Pigs to Save Tibetan Yaks from Bengal Tigers
[WTN-L World Tibet Network News. Published by The Canada Tibet Committee. Issue ID: 01/09/29; September 29, 2001.]
Beijing - September 28 2001 (Indpendent Online) - Scientists in southwest China's Tibet region plan to spend 5 million yuan (about R5,3-million) to develop pig farms in order to feed a rare group of Bengal tigers that have preyed on Tibetan yak herds, state media said on Friday.
At least 20 Bengal tigers live in Tibet at altitudes of more than 4 000m on the southern slopes of the Himalayas, the official Xinhua news agency said.
The tigers feed on domesticated yak herds in remote Medog county and other areas of southeastern Tibet, which borders eastern India and Myanmar (Burma), the agency said.

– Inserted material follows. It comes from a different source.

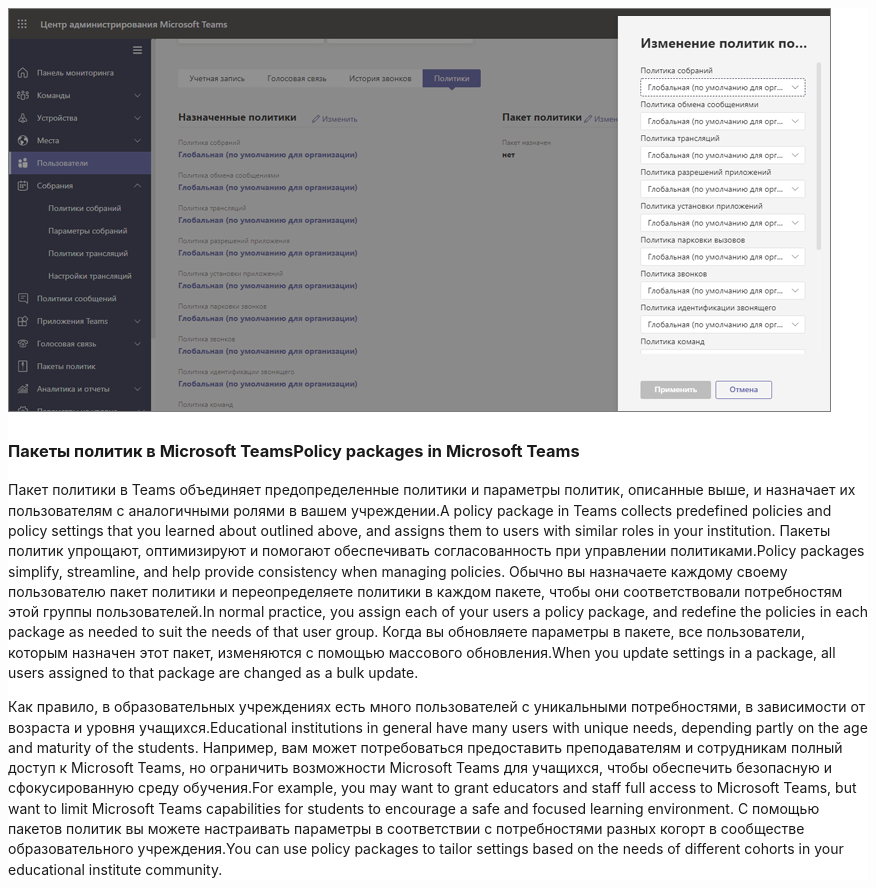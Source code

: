 ![Область "Изменение политики пользователей" в правой части поверх страницы "Назначенные политики".](media/edu-edit-user-policies-pane.png)

### <a name="policy-packages-in-microsoft-teams"></a><span data-ttu-id="1b2d7-154">Пакеты политик в Microsoft Teams</span><span class="sxs-lookup"><span data-stu-id="1b2d7-154">Policy packages in Microsoft Teams</span></span>

<span data-ttu-id="1b2d7-155">Пакет политики в Teams объединяет предопределенные политики и параметры политик, описанные выше, и назначает их пользователям с аналогичными ролями в вашем учреждении.</span><span class="sxs-lookup"><span data-stu-id="1b2d7-155">A policy package in Teams collects predefined policies and policy settings that you learned about outlined above, and assigns them to users with similar roles in your institution.</span></span> <span data-ttu-id="1b2d7-156">Пакеты политик упрощают, оптимизируют и помогают обеспечивать согласованность при управлении политиками.</span><span class="sxs-lookup"><span data-stu-id="1b2d7-156">Policy packages simplify, streamline, and help provide consistency when managing policies.</span></span> <span data-ttu-id="1b2d7-157">Обычно вы назначаете каждому своему пользователю пакет политики и переопределяете политики в каждом пакете, чтобы они соответствовали потребностям этой группы пользователей.</span><span class="sxs-lookup"><span data-stu-id="1b2d7-157">In normal practice, you assign each of your users a policy package, and  redefine the policies in each package as needed to suit the needs of that user group.</span></span> <span data-ttu-id="1b2d7-158">Когда вы обновляете параметры в пакете, все пользователи, которым назначен этот пакет, изменяются с помощью массового обновления.</span><span class="sxs-lookup"><span data-stu-id="1b2d7-158">When you update settings in a package, all users assigned to that package are changed as a bulk update.</span></span>

<span data-ttu-id="1b2d7-159">Как правило, в образовательных учреждениях есть много пользователей с уникальными потребностями, в зависимости от возраста и уровня учащихся.</span><span class="sxs-lookup"><span data-stu-id="1b2d7-159">Educational institutions in general have many users with unique needs, depending partly on the age and maturity of the students.</span></span> <span data-ttu-id="1b2d7-160">Например, вам может потребоваться предоставить преподавателям и сотрудникам полный доступ к Microsoft Teams, но ограничить возможности Microsoft Teams для учащихся, чтобы обеспечить безопасную и сфокусированную среду обучения.</span><span class="sxs-lookup"><span data-stu-id="1b2d7-160">For example, you may want to grant educators and staff full access to Microsoft Teams, but want to limit Microsoft Teams capabilities for students to encourage a safe and focused learning environment.</span></span> <span data-ttu-id="1b2d7-161">С помощью пакетов политик вы можете настраивать параметры в соответствии с потребностями разных когорт в сообществе образовательного учреждения.</span><span class="sxs-lookup"><span data-stu-id="1b2d7-161">You can use policy packages to tailor settings based on the needs of different cohorts in your educational institute community.</span></span>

The county will ban hunting and encourage local herders to drive the tigers into higher mountains, where the government will provide food from the pig farms, Wang Wei of the State Forestry Bureau told the agency.
The efforts will be part of a long-term protection programme for the tigers, Wang said.
Bengal tigers are an endangered species found mainly in mangrove forests in eastern India and Bangladesh, and sometimes in parts of Myanmar and Nepal.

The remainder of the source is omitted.